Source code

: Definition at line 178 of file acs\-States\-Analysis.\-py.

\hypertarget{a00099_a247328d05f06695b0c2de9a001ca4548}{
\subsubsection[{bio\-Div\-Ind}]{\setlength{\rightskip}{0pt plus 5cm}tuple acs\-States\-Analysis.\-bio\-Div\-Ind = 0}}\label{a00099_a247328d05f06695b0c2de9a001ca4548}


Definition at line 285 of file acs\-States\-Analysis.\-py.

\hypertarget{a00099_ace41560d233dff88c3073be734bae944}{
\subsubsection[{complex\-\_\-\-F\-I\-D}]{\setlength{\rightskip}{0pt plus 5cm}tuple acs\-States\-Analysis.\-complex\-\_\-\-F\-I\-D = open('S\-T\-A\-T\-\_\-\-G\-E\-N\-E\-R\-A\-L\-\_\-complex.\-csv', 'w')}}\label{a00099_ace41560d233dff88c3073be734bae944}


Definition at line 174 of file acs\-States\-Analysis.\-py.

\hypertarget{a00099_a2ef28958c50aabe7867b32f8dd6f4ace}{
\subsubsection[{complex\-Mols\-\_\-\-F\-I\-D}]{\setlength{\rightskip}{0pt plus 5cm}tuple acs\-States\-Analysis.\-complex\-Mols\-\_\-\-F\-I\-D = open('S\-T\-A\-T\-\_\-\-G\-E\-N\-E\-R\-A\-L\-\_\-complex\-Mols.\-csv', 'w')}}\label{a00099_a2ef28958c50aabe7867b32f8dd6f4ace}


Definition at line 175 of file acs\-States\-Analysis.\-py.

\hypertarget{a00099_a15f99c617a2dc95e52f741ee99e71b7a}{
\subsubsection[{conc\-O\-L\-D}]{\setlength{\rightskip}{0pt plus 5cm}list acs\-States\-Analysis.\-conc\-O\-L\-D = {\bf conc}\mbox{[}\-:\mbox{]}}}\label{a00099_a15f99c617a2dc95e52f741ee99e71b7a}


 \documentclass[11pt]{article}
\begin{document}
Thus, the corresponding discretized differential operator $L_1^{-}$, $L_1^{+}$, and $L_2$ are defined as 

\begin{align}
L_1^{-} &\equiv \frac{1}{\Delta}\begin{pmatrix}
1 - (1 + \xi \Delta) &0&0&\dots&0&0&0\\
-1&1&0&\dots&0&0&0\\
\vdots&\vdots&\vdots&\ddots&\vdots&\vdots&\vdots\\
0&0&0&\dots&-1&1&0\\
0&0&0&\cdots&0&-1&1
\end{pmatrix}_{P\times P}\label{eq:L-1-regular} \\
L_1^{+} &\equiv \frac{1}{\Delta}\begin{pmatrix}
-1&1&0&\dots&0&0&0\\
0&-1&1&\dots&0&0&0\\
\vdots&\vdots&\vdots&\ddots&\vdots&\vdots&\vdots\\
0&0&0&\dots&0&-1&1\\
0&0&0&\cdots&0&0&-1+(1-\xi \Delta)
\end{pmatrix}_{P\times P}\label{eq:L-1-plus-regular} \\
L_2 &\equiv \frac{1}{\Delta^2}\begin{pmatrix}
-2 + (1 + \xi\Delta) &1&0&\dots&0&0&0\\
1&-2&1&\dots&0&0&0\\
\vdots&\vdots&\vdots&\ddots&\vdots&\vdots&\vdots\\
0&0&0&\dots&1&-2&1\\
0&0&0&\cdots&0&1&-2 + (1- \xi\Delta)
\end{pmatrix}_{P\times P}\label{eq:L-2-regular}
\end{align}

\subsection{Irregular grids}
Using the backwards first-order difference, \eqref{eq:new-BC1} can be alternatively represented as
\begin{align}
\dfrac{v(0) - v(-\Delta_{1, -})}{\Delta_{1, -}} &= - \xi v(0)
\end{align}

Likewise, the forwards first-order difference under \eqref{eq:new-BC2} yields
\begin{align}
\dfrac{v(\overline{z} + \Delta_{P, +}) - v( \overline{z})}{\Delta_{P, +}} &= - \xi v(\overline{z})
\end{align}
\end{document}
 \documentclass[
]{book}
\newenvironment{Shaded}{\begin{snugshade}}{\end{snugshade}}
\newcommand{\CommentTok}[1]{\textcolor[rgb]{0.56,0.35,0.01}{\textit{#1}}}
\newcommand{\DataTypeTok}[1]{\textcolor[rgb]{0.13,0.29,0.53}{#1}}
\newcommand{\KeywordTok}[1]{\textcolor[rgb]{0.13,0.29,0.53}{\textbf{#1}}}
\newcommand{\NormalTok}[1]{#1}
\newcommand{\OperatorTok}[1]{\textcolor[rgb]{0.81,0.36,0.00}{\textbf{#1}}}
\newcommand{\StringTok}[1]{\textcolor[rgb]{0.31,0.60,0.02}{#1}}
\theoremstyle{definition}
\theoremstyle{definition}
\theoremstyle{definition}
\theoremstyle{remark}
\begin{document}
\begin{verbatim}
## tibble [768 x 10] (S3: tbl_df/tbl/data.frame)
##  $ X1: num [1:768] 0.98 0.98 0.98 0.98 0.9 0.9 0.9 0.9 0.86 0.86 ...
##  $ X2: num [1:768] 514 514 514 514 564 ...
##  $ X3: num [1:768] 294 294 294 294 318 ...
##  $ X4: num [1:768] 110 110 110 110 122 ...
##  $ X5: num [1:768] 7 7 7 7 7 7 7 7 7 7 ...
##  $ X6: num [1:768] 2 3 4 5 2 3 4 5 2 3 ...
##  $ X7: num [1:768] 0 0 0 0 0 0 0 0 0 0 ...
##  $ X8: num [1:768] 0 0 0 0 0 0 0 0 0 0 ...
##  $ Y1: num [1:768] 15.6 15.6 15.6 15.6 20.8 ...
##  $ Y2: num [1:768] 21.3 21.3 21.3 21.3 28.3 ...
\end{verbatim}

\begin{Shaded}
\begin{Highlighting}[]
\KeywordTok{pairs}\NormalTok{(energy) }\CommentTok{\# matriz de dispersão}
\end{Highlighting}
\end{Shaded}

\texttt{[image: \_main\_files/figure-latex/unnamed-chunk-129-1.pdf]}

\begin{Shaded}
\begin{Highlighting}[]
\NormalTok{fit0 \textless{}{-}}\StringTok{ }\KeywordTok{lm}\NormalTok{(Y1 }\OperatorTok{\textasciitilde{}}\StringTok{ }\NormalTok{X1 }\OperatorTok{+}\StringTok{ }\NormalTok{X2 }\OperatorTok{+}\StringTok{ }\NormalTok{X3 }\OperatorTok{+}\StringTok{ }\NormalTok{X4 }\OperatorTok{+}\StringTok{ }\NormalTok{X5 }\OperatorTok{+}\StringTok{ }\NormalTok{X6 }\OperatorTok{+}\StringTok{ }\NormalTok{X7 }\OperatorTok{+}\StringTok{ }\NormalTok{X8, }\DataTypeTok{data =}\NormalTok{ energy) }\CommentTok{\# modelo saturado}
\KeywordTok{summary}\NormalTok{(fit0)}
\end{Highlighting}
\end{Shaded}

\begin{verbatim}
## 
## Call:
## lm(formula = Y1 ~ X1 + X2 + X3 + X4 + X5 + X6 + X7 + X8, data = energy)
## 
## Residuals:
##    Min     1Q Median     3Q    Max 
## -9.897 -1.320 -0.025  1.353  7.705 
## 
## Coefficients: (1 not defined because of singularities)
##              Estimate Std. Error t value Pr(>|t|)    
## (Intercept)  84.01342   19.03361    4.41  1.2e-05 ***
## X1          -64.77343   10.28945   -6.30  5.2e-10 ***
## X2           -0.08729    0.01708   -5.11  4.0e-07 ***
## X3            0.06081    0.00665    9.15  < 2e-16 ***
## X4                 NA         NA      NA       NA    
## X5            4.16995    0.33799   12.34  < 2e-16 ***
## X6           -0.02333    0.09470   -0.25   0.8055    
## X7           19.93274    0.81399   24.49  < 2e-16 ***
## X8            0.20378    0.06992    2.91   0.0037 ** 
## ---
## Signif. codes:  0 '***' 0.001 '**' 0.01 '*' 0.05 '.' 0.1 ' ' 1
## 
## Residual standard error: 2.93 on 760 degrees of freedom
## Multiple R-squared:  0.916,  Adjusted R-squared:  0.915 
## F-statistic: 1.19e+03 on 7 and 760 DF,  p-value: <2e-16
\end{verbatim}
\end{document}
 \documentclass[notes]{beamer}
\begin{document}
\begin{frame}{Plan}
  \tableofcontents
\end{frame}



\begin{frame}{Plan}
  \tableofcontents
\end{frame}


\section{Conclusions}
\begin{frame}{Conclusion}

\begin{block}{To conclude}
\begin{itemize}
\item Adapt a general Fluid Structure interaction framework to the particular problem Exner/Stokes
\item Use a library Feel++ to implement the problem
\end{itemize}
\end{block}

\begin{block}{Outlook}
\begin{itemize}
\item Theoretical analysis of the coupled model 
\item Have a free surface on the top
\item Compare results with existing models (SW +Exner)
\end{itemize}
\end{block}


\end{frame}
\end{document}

---

• What you need to do: Return every line of the listing that has the word "documentclass" in it.

• Expected output:
 \documentclass[11pt]{article}
 \documentclass[
 \documentclass[notes]{beamer}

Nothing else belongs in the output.